Barcelona alza la voz contra el edadismo en el Día Internacional de las Personas Mayores
La actriz Vicky Peña fue la encargada de leer el manifiesto “Por una sociedad libre de edadismo”, en un acto celebrado en la plaza Sant Jaume que reunió a unas 600 personas. El texto ha recibido el respaldo de más de 400 entidades, instituciones y personas, entre ellas el Plenario del Consejo Municipal de Barcelona, que días antes se adhirió a la iniciativa mediante una declaración institucional.
Una ciudad comprometida con los derechos de las personas mayores
El alcalde Jaume Collboni, acompañado por autoridades municipales como Maria Eugènia Gay y Albert Batlle, destacó el compromiso de Barcelona como Ciudad Amigable con las Personas Mayores. Esta conmemoración, promovida por la ONU desde 1990, busca cada 1 de octubre visibilizar los derechos y necesidades de las personas mayores, así como denunciar las desigualdades que sufren.
El mensaje del manifiesto
El documento leído denuncia que el edadismo sigue siendo una forma de discriminación “silenciosa pero profundamente arraigada”.

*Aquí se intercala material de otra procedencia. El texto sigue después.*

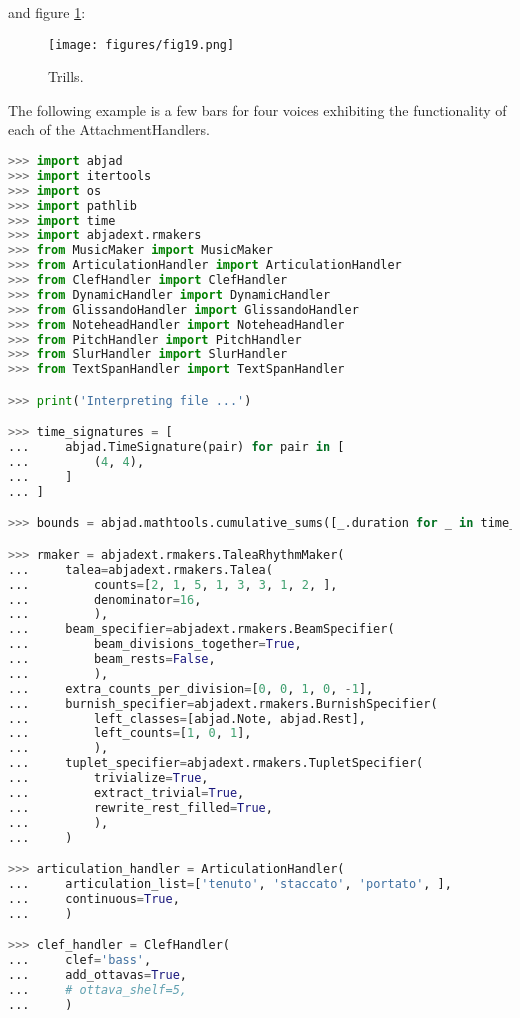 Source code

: and figure \ref{fig:trills}:

\singlespace
\begin{figure}[h]
  \texttt{[image: figures/fig19.png]}
  \caption{Trills.}
  \label{fig:trills}
\end{figure}
\doublespace

The following example is a few bars for four voices exhibiting the functionality of each of the AttachmentHandlers.

\singlespace
\begin{lstlisting}[language=Python, caption=Demonstration of AttachmentHandlers]
>>> import abjad
>>> import itertools
>>> import os
>>> import pathlib
>>> import time
>>> import abjadext.rmakers
>>> from MusicMaker import MusicMaker
>>> from ArticulationHandler import ArticulationHandler
>>> from ClefHandler import ClefHandler
>>> from DynamicHandler import DynamicHandler
>>> from GlissandoHandler import GlissandoHandler
>>> from NoteheadHandler import NoteheadHandler
>>> from PitchHandler import PitchHandler
>>> from SlurHandler import SlurHandler
>>> from TextSpanHandler import TextSpanHandler

>>> print('Interpreting file ...')

>>> time_signatures = [
...     abjad.TimeSignature(pair) for pair in [
...         (4, 4),
...     ]
... ]

>>> bounds = abjad.mathtools.cumulative_sums([_.duration for _ in time_signatures])

>>> rmaker = abjadext.rmakers.TaleaRhythmMaker(
...     talea=abjadext.rmakers.Talea(
...         counts=[2, 1, 5, 1, 3, 3, 1, 2, ],
...         denominator=16,
...         ),
...     beam_specifier=abjadext.rmakers.BeamSpecifier(
...         beam_divisions_together=True,
...         beam_rests=False,
...         ),
...     extra_counts_per_division=[0, 0, 1, 0, -1],
...     burnish_specifier=abjadext.rmakers.BurnishSpecifier(
...         left_classes=[abjad.Note, abjad.Rest],
...         left_counts=[1, 0, 1],
...         ),
...     tuplet_specifier=abjadext.rmakers.TupletSpecifier(
...         trivialize=True,
...         extract_trivial=True,
...         rewrite_rest_filled=True,
...         ),
...     )

>>> articulation_handler = ArticulationHandler(
...     articulation_list=['tenuto', 'staccato', 'portato', ],
...     continuous=True,
...     )

>>> clef_handler = ClefHandler(
...     clef='bass',
...     add_ottavas=True,
...     # ottava_shelf=5,
...     )


\end{lstlisting}
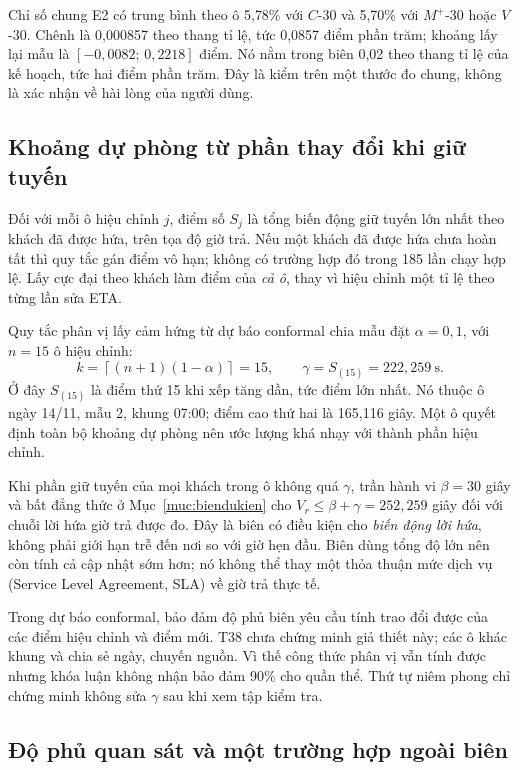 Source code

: Chỉ số chung E2 có trung bình theo ô 5,78\% với $C$-30 và 5,70\% với
$M^{+}$-30 hoặc $V$-30. Chênh là 0,000857 theo thang tỉ lệ, tức 0,0857
điểm phần trăm; khoảng lấy lại mẫu là $[-0{,}0082;\,0{,}2218]$ điểm.
Nó nằm trong biên 0,02 theo thang tỉ lệ của kế hoạch, tức hai điểm phần trăm.
Đây là kiểm trên một thước đo chung, không là xác nhận về hài lòng của người dùng.

\subsection{Khoảng dự phòng từ phần thay đổi khi giữ tuyến}

Đối với mỗi ô hiệu chỉnh $j$, điểm số $S_j$ là tổng biến động giữ tuyến lớn
nhất theo khách đã được hứa, trên tọa độ giờ trả. Nếu một khách đã được hứa
chưa hoàn tất thì quy tắc gán điểm vô hạn; không có trường hợp đó trong 185
lần chạy hợp lệ. Lấy cực đại theo khách làm điểm của \emph{cả ô}, thay vì
hiệu chỉnh một tỉ lệ theo từng lần sửa ETA.

Quy tắc phân vị lấy cảm hứng từ dự báo conformal chia mẫu
\cite{angelopoulos2023} đặt $\alpha=0{,}1$, với $n=15$ ô hiệu chỉnh:
\begin{equation}
 k=\left\lceil(n+1)(1-\alpha)\right\rceil=15,\qquad
 \gamma=S_{(15)}=222{,}259\ \text{s}.
\end{equation}
Ở đây $S_{(15)}$ là điểm thứ 15 khi xếp tăng dần, tức điểm lớn nhất. Nó thuộc
ô ngày 14/11, mẫu 2, khung 07:00; điểm cao thứ hai là 165,116 giây. Một ô
quyết định toàn bộ khoảng dự phòng nên ước lượng khá nhạy với thành phần hiệu chỉnh.

Khi phần giữ tuyến của mọi khách trong ô không quá $\gamma$, trần hành vi
$\beta=30$ giây và bất đẳng thức ở Mục~\ref{muc:biendukien} cho
$V_r\le\beta+\gamma=252{,}259$ giây đối với chuỗi lời hứa giờ trả được đo.
Đây là biên có điều kiện cho \emph{biến động lời hứa}, không phải giới hạn
trễ đến nơi so với giờ hẹn đầu. Biên dùng tổng độ lớn nên còn tính cả cập
nhật sớm hơn; nó không thể thay một thỏa thuận mức dịch vụ
(Service Level Agreement, SLA) về giờ trả thực tế.

Trong dự báo conformal, bảo đảm độ phủ biên yêu cầu tính trao đổi được của
các điểm hiệu chỉnh và điểm mới. T38 chưa chứng minh giả thiết này; các ô
khác khung và chia sẻ ngày, chuyến nguồn. Vì thế công thức phân vị vẫn tính
được nhưng khóa luận không nhận bảo đảm 90\% cho quần thể. Thứ tự niêm phong
chỉ chứng minh không sửa $\gamma$ sau khi xem tập kiểm tra.

\subsection{Độ phủ quan sát và một trường hợp ngoài biên}

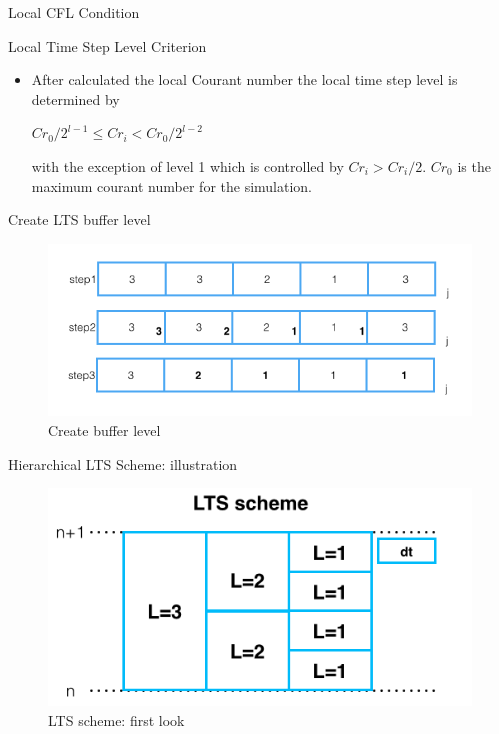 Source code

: \documentclass{beamer}
\begin{document}
\begin{frame}[t]{Local CFL Condition}
\begin{block}{Local Time Step Level Criterion}
    \begin{itemize}
      \item After calculated the local Courant number the local time step level is determined by
      \begin{center}
      $Cr_{0}/2^{l-1}\leq Cr_{i}< Cr_{0}/2^{l-2}$
      \end{center}
      with the exception of level 1 which is controlled by $Cr_{i}> Cr_{i}/2$. $Cr_{0}$ is the maximum courant number for the simulation.
    \end{itemize}
  \end{block}
\end{frame}
\begin{frame}{Create LTS buffer level}
\begin{figure}[p]
    \centering
    \includegraphics[width=1\textwidth]{LTS_buffer}
    \caption{Create buffer level}
    \label{fig:LTSbuffer}
\end{figure}
\end{frame}
\begin{frame}{Hierarchical LTS Scheme: illustration}
\begin{figure}[p]
    \centering
    \includegraphics[width=1\textwidth]{LTS_scheme}
    \caption{LTS scheme: first look}
    \label{fig:awesome_image}
\end{figure}
\end{frame}
\end{document}
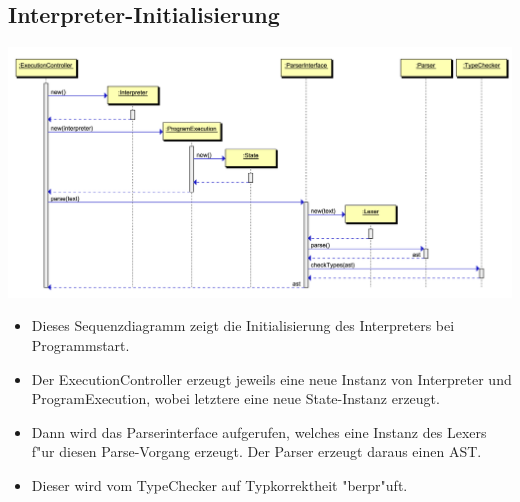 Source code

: \documentclass[10pt,a4paper,titlepage]{article}
\begin{document}
\subsection{Interpreter-Initialisierung}
\includegraphics[scale=0.9]{images/interpreter_init.pdf} \newline
\begin{itemize}
\item Dieses Sequenzdiagramm zeigt die Initialisierung des Interpreters bei Programmstart.
\item Der ExecutionController erzeugt jeweils eine neue Instanz von Interpreter und ProgramExecution, wobei letztere eine neue State-Instanz erzeugt.
\item Dann wird das Parserinterface aufgerufen, welches eine Instanz des Lexers f"ur diesen Parse-Vorgang erzeugt. Der Parser erzeugt daraus einen AST.
\item Dieser wird vom TypeChecker auf Typkorrektheit "berpr"uft.
\end{itemize}
\end{document}

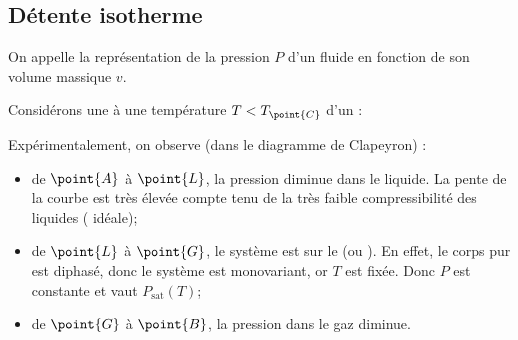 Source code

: \subsection{Détente isotherme}

\begin{definition}
On appelle  la représentation de la pression $P$ d'un fluide en fonction de son volume massique $v$.
\end{definition}

\begin{experience}
Considérons une  à une température $T < T_{\point{C}}$ d'un  :

\begin{figure}[H]
\begin{center}
\end{center}
\end{figure}

\noindent Expérimentalement, on observe (dans le diagramme de Clapeyron) :

\begin{figure}[H]
\begin{center}
\end{center}
\end{figure}

\begin{itemize}
\item de $\point{A}$ à $\point{L}$, la pression diminue dans le liquide. La pente de la courbe est très élevée compte tenu de la très faible compressibilité des liquides ( idéale);
\item de $\point{L}$ à $\point{G}$, le système est sur le  (ou ). En effet, le corps pur est diphasé, donc le système est monovariant, or $T$ est fixée. Donc $P$ est constante et vaut $P_{\mathrm{sat}}(T)$;
\item de $\point{G}$ à $\point{B}$, la pression dans le gaz diminue.
\end{itemize}
\end{experience}

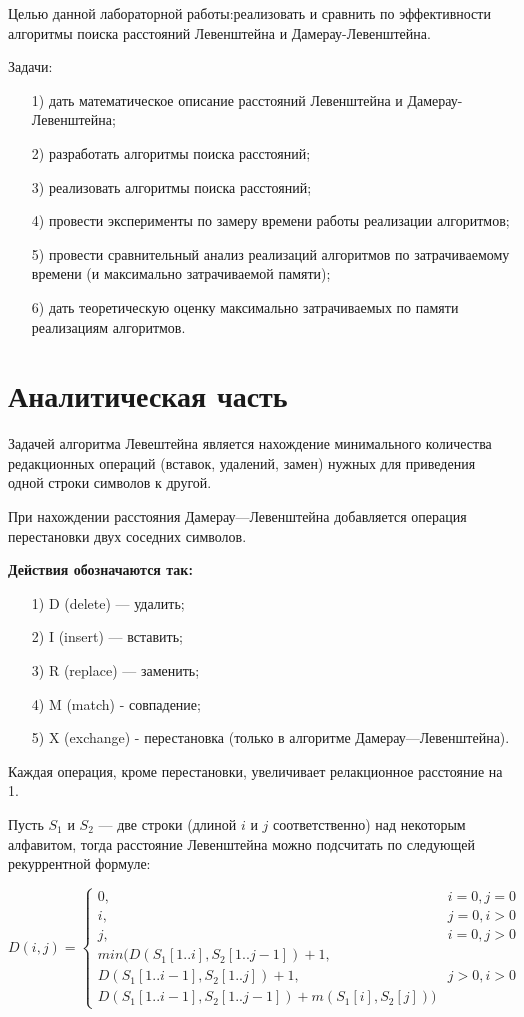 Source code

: \documentclass[12pt]{report}
\begin{document}
	Целью данной лабораторной работы:реализовать и сравнить по эффективности алгоритмы поиска расстояний Левенштейна и Дамерау-Левенштейна.
	
	Задачи:
	\begin{enumerate}
		\item[1)] дать математическое описание расстояний Левенштейна и Дамерау-Левенштейна;
		\item[2)] разработать алгоритмы поиска расстояний;
		\item[3)] реализовать алгоритмы поиска расстояний;
		\item[4)] провести эксперименты по замеру времени работы реализации алгоритмов;
		\item[5)] провести сравнительный анализ реализаций алгоритмов по затрачиваемому времени (и максимально затрачиваемой памяти);
		\item[6)] дать теоретическую оценку максимально затрачиваемых по памяти реализациям алгоритмов.
	\end{enumerate}
	
	\chapter{Аналитическая часть} 
	Задачей алгоритма Левештейна является нахождение минимального количества редакционных операций (вставок, удалений, замен) нужных для приведения одной строки символов к другой.
	
	При нахождении расстояния Дамерау—Левенштейна добавляется операция перестановки двух соседних символов. 
	
	\textbf{Действия обозначаются так:} 
	\begin{enumerate}
		\item[1)] D (delete) — удалить;
		\item[2)] I (insert) — вставить;
		\item[3)] R (replace) — заменить;
		\item[4)] M (match) - совпадение;
		\item[5)] X (exchange) - перестановка (только в алгоритме Дамерау—Левенштейна).
	\end{enumerate}
Каждая операция, кроме перестановки, увеличивает релакционное расстояние на 1.


Пусть $S_{1}$ и $S_{2}$ — две строки (длиной $i$ и $j$ соответственно) над некоторым алфавитом, тогда расстояние Левенштейна можно подсчитать по следующей рекуррентной формуле:


\begin{equation}
	D(i,j) = \left\{ \begin{array}{ll}
		0, & \textrm{$i = 0, j = 0$}\\
		i, & \textrm{$j = 0, i > 0$}\\
		j, & \textrm{$i = 0, j > 0$}\\
		min(D(S_{1}[1..i],S_{2}[1..j-1])+1,\\
		D(S_{1}[1..i-1],S_{2}[1..j]) +1, &\textrm{$j>0, i>0$}\\
		D(S_{1}[1..i-1],S_{2}[1..j-1]) + m(S_{1}[i], S_{2}[j]))
	\end{array}\right.
\end{equation}
\end{document}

- Se señala que las personas mayores son invisibilizadas o reducidas a estereotipos que no reflejan su diversidad.
- Se recuerda que las mujeres mayores sufren una doble discriminación: por edad y por género.
- El texto reclama políticas que aseguren igualdad, inclusión y envejecimiento activo, además de una transformación del relato social en los medios de comunicación.
Llamada a la sociedad
El manifiesto incluye un llamamiento claro a instituciones, empresas, medios y ciudadanía para:
- Reconocer la dignidad en todas las edades.
- Implementar políticas públicas que garanticen derechos y oportunidades.
- Romper con los estereotipos en los medios y en el discurso social.
- Fomentar la educación inclusiva para detectar y erradicar el edadismo desde la infancia.
- Impulsar el diálogo intergeneracional, creando puentes entre jóvenes y mayores.
- Defender la democracia y la cultura de la paz, protegiendo especialmente a las personas mayores en contextos de crisis o conflictos.
Una sociedad más justa y sin discriminación
El mensaje final es contundente: “Queremos envejecer con dignidad, no con miedo. Somos parte activa de la sociedad y tenemos identidad y derechos propios”. El texto recuerda que una sociedad solo será realmente justa cuando sea inclusiva en todas las edades y libre de discriminación por la edad.